05 September 2021

Diungkap Dedi Mulyadi, Kepala Desa Ciririp Kaya Bukan Korupsi Tapi Jual Ikan Omset Rp.30 Juta Sehari

Berita Golkar - Baru-baru ini jagar raya dibuat geger dengan sosok Mahdum, Kepala Desa Ciririp Kecamatan Sukasari, Kabupaten Purwakarta, Jawa Barat. Bagaimana tidak, bekerja sebagai kepala desa, nyatanya kekayaan Mahdum bukan kaleng-kaleng.

Bahkan saat Kang Dedi atau KDM salah satu anggota DPR RI mengunjungi rumah Mahdum, ia tak bisa menahan kekagumannya. Di garasi mobil terparkir sejumlah mobil. Ada yang masih pelat putih alias baru keluar dari dealer. Selain itu Mahdum ternyata memiliki dua istri.

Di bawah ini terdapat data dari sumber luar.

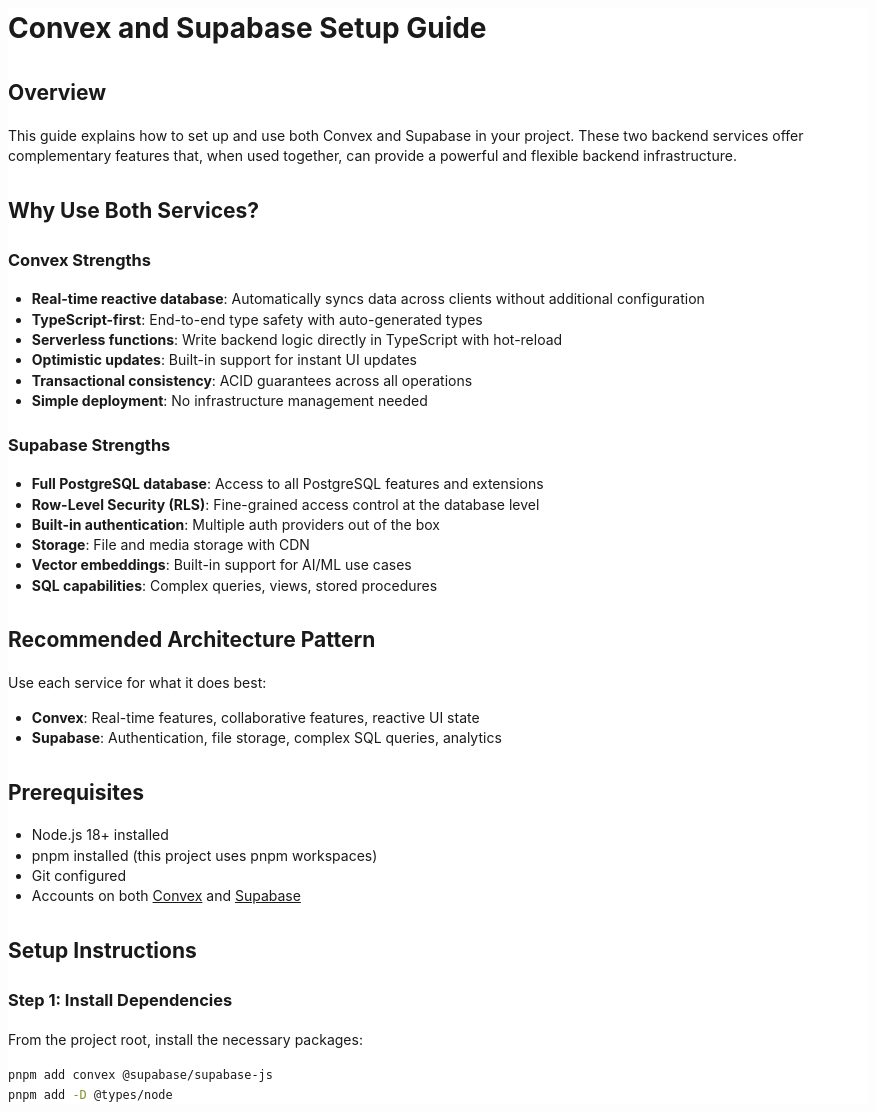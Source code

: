 # Convex and Supabase Setup Guide

## Overview

This guide explains how to set up and use both Convex and Supabase in your project. These two backend services offer complementary features that, when used together, can provide a powerful and flexible backend infrastructure.

## Why Use Both Services?

### Convex Strengths
- **Real-time reactive database**: Automatically syncs data across clients without additional configuration
- **TypeScript-first**: End-to-end type safety with auto-generated types
- **Serverless functions**: Write backend logic directly in TypeScript with hot-reload
- **Optimistic updates**: Built-in support for instant UI updates
- **Transactional consistency**: ACID guarantees across all operations
- **Simple deployment**: No infrastructure management needed

### Supabase Strengths
- **Full PostgreSQL database**: Access to all PostgreSQL features and extensions
- **Row-Level Security (RLS)**: Fine-grained access control at the database level
- **Built-in authentication**: Multiple auth providers out of the box
- **Storage**: File and media storage with CDN
- **Vector embeddings**: Built-in support for AI/ML use cases
- **SQL capabilities**: Complex queries, views, stored procedures

## Recommended Architecture Pattern

Use each service for what it does best:
- **Convex**: Real-time features, collaborative features, reactive UI state
- **Supabase**: Authentication, file storage, complex SQL queries, analytics

## Prerequisites

- Node.js 18+ installed
- pnpm installed (this project uses pnpm workspaces)
- Git configured
- Accounts on both [Convex](https://convex.dev) and [Supabase](https://supabase.com)

## Setup Instructions

### Step 1: Install Dependencies

From the project root, install the necessary packages:

```bash
pnpm add convex @supabase/supabase-js
pnpm add -D @types/node
```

Lantas siapa sosok Mahdum yang sebenarnya? Dilansir dari kanal YouTube Kang Dedi Mulyadi Channel, awalnya ia memperlihatkan rumah Mahdum. Kala itu Kang Dedi hendak menuju Gunung Sanggabuana di perbatasan antara Kabupaten Purwakarta dan Karawang.

Baca Juga: Gandeng BPPT, Ridwan Hisjam Serahkan 500 Bibit Lada dan 10 Alat Hidroponik Untuk Petani Kota Malang

Namun saat melihat rumah yang tampilannya mencolok, politikus Golkar itu langsung penasaran. Ditambah lagi saat mengetahui rumah tersebut milik kepala desa. Rumah lantai dua berwarna kuning gading itu memiliki pilar cukup besar layaknya sebuah istana.

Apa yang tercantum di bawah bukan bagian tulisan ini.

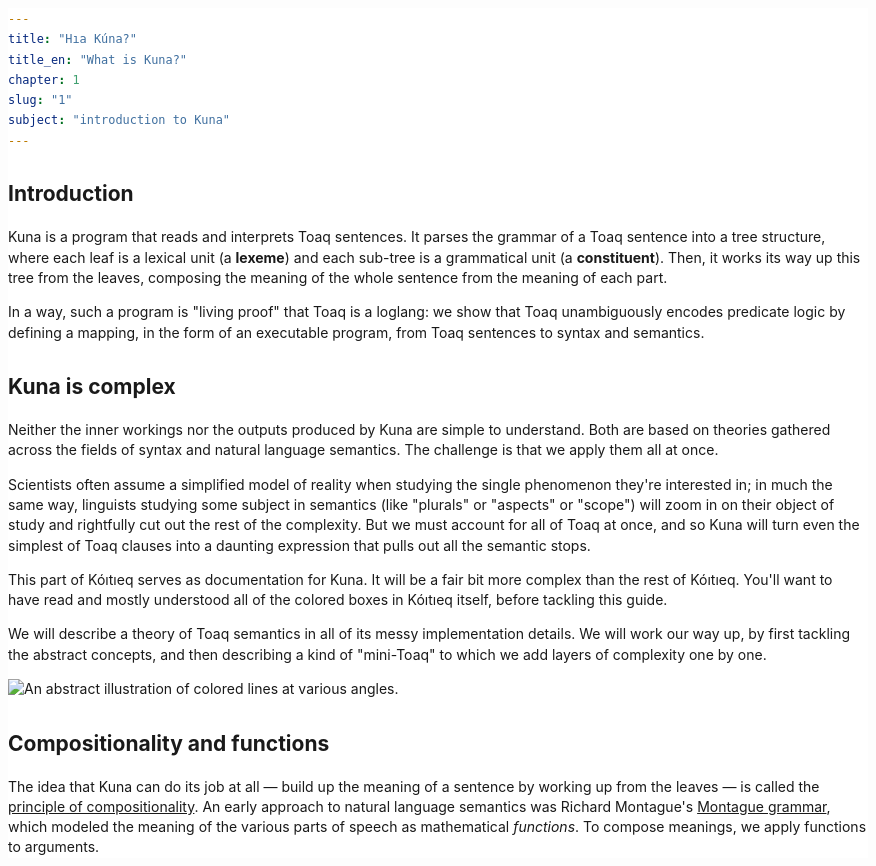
 ```yaml
---
title: "Hıa Kúna?"
title_en: "What is Kuna?"
chapter: 1
slug: "1"
subject: "introduction to Kuna"
---
```


## Introduction



Kuna is a program that reads and interprets Toaq sentences. It parses the grammar of a Toaq sentence into a tree structure, where each leaf is a lexical unit (a **lexeme**) and each sub-tree is a grammatical unit (a **constituent**). Then, it works its way up this tree from the leaves, composing the meaning of the whole sentence from the meaning of each part.

In a way, such a program is "living proof" that Toaq is a loglang: we show that Toaq unambiguously encodes predicate logic by defining a mapping, in the form of an executable program, from Toaq sentences to syntax and semantics.

## Kuna is complex

Neither the inner workings nor the outputs produced by Kuna are simple to understand. Both are based on theories gathered across the fields of syntax and natural language semantics. The challenge is that we apply them all at once.

Scientists often assume a simplified model of reality when studying the single phenomenon they're interested in; in much the same way, linguists studying some subject in semantics (like "plurals" or "aspects" or "scope") will zoom in on their object of study and rightfully cut out the rest of the complexity. But we must account for all of Toaq at once, and so Kuna will turn even the simplest of Toaq clauses into a daunting expression that pulls out all the semantic stops.

This part of Kóıtıeq serves as documentation for Kuna. It will be a fair bit more complex than the rest of Kóıtıeq. You'll want to have read and mostly understood all of the colored boxes in Kóıtıeq itself, before tackling this guide.

We will describe a theory of Toaq semantics in all of its messy implementation details. We will work our way up, by first tackling the abstract concepts, and then describing a kind of "mini-Toaq" to which we add layers of complexity one by one.

<img width="100%" src="../../soai.svg" alt="An abstract illustration of colored lines at various angles.">

## Compositionality and functions

The idea that Kuna can do its job at all — build up the meaning of a sentence by working up from the leaves — is called the [principle of compositionality](https://en.wikipedia.org/wiki/Principle_of_compositionality). An early approach to natural language semantics was Richard Montague's [Montague grammar](https://en.wikipedia.org/wiki/Montague_grammar), which modeled the meaning of the various parts of speech as mathematical _functions_. To compose meanings, we apply functions to arguments.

Di halaman rumah ada begitu banyak mobil, mulai dari Toyota Alphard hingga truk. Dalam video pertama yang menggambarkan rumah mewah Pak Kades, Kang Dedi tak sampai bertemu pemiliknya.

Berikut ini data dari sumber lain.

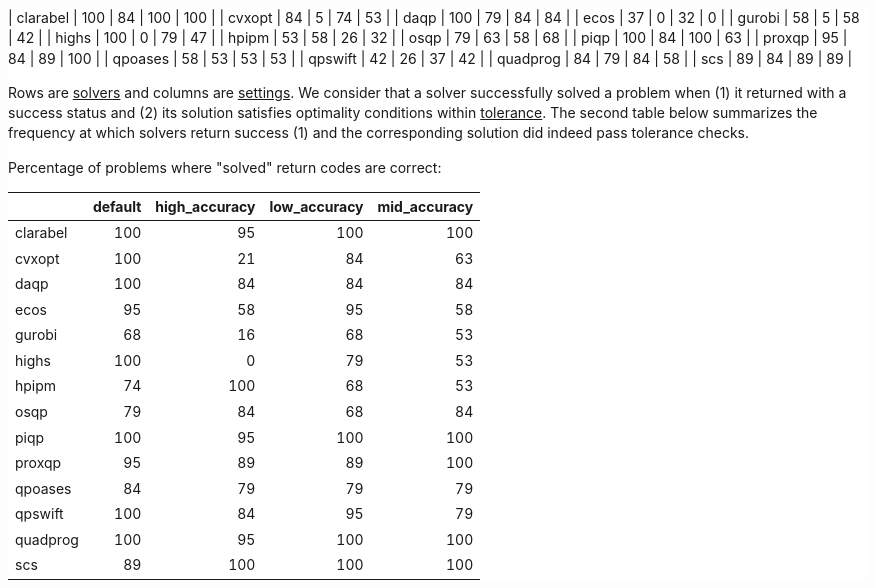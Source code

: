 | clarabel |       100 |              84 |            100 |            100 |
| cvxopt   |        84 |               5 |             74 |             53 |
| daqp     |       100 |              79 |             84 |             84 |
| ecos     |        37 |               0 |             32 |              0 |
| gurobi   |        58 |               5 |             58 |             42 |
| highs    |       100 |               0 |             79 |             47 |
| hpipm    |        53 |              58 |             26 |             32 |
| osqp     |        79 |              63 |             58 |             68 |
| piqp     |       100 |              84 |            100 |             63 |
| proxqp   |        95 |              84 |             89 |            100 |
| qpoases  |        58 |              53 |             53 |             53 |
| qpswift  |        42 |              26 |             37 |             42 |
| quadprog |        84 |              79 |             84 |             58 |
| scs      |        89 |              84 |             89 |             89 |

Rows are [solvers](#solvers) and columns are [settings](#settings). We consider that a solver successfully solved a problem when (1) it returned with a success status and (2) its solution satisfies optimality conditions within [tolerance](#settings). The second table below summarizes the frequency at which solvers return success (1) and the corresponding solution did indeed pass tolerance checks.

Percentage of problems where "solved" return codes are correct:

|          |   default |   high_accuracy |   low_accuracy |   mid_accuracy |
|:---------|----------:|----------------:|---------------:|---------------:|
| clarabel |       100 |              95 |            100 |            100 |
| cvxopt   |       100 |              21 |             84 |             63 |
| daqp     |       100 |              84 |             84 |             84 |
| ecos     |        95 |              58 |             95 |             58 |
| gurobi   |        68 |              16 |             68 |             53 |
| highs    |       100 |               0 |             79 |             53 |
| hpipm    |        74 |             100 |             68 |             53 |
| osqp     |        79 |              84 |             68 |             84 |
| piqp     |       100 |              95 |            100 |            100 |
| proxqp   |        95 |              89 |             89 |            100 |
| qpoases  |        84 |              79 |             79 |             79 |
| qpswift  |       100 |              84 |             95 |             79 |
| quadprog |       100 |              95 |            100 |            100 |
| scs      |        89 |             100 |            100 |            100 |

Barulah di video selanjutnya, Kang Dedi kembali melewati rumah mewah tersebut dan disambut oleh sang pemilik dan warga sekitar. Terungkap, Mahdum kaya bukan jabatannya sebagai Kades Ciririp, melainkan dari usahanya yang ditekuni sejak lama.

Baca Juga: Data Pribadi Presiden Jokowi Bocor di Medsos, Adies Kadir Sindir Tugas Polisi Siber

Mahdum diketahui sebagai pengusaha ikan di kawasan Bendungan Jatiluhur. "Daerah pegunungan, daerah hutan melahirkan banyak orang kaya bukan dari gunung dan hutan tapi dari airnya," ucap Kang Dedi.

"Dia punya usahanya bukan dari korupsi, tapi dari usaha ikan," Kang Dedi menjelaskan asal kekayaan Kades Mahdum.

Mahdum setiap harinya mengirimkan 15 ton ikan untuk dijual ke wilayah Muara Angke dan Muara Baru, Jakarta Utara, dan pasar di Merak, Banten. "Berangkat jam 4 sore, masarinnya jam 12 malam sampai pagi. Sehari 15 ton," kata Mahdum kepada Kang Dedi.

Baca Juga: Firman Soebagyo: Komoditas Strategis Perkebunan Bakal Diproteksi Dengan Undang-Undang

Mahdum menuturkan, dirinya mengambil untung Rp 2 ribu dari setiap ikan mas yang dikirimnya ke Jakarta dan Merak. Selain ikan mas, dia juga menyuplai ikan nila. "Di sini ikan mas Rp 21 ribu perkilo, dijual Rp 23 ribu," kata Mahdum.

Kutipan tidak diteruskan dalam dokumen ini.